== ASSIGNMENT ==
Filter out every line below that lacks "begin", and copy the rest.

Stored data entries
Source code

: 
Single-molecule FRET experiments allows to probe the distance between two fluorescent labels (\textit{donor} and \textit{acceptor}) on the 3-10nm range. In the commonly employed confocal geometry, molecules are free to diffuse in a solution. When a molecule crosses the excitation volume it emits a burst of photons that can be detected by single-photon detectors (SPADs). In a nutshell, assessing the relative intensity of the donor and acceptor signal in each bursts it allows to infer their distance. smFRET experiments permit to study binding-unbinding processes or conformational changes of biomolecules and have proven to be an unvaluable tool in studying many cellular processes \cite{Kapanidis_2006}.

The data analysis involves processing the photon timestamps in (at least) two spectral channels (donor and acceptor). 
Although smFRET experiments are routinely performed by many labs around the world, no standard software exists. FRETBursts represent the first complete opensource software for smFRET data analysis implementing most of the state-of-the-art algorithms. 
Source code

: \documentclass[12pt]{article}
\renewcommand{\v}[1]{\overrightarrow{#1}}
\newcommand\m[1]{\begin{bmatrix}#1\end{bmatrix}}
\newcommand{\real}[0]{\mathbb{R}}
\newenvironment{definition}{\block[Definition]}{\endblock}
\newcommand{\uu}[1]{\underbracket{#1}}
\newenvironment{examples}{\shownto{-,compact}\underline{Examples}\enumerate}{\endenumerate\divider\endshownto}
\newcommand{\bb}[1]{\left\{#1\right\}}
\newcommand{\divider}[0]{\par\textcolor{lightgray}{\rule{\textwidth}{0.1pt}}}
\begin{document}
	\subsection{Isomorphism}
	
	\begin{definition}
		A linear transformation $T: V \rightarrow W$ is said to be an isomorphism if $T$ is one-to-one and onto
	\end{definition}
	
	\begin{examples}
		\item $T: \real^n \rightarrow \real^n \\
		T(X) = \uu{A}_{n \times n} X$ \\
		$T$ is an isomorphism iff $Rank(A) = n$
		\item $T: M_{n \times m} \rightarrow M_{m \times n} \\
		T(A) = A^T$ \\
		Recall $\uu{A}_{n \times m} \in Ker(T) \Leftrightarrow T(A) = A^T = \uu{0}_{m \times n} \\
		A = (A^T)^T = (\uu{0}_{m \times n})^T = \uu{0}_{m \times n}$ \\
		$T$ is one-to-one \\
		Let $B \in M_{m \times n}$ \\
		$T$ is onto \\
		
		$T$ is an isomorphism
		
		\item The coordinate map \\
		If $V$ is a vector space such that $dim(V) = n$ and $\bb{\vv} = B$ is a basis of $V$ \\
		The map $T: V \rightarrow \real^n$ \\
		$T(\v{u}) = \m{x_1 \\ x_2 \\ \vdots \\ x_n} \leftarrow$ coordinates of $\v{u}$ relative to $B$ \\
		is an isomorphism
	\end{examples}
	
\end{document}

== EXERCISE SOLUTION ==
\newcommand\m[1]{\begin{bmatrix}#1\end{bmatrix}}
\begin{document}
	\begin{definition}
	\begin{examples}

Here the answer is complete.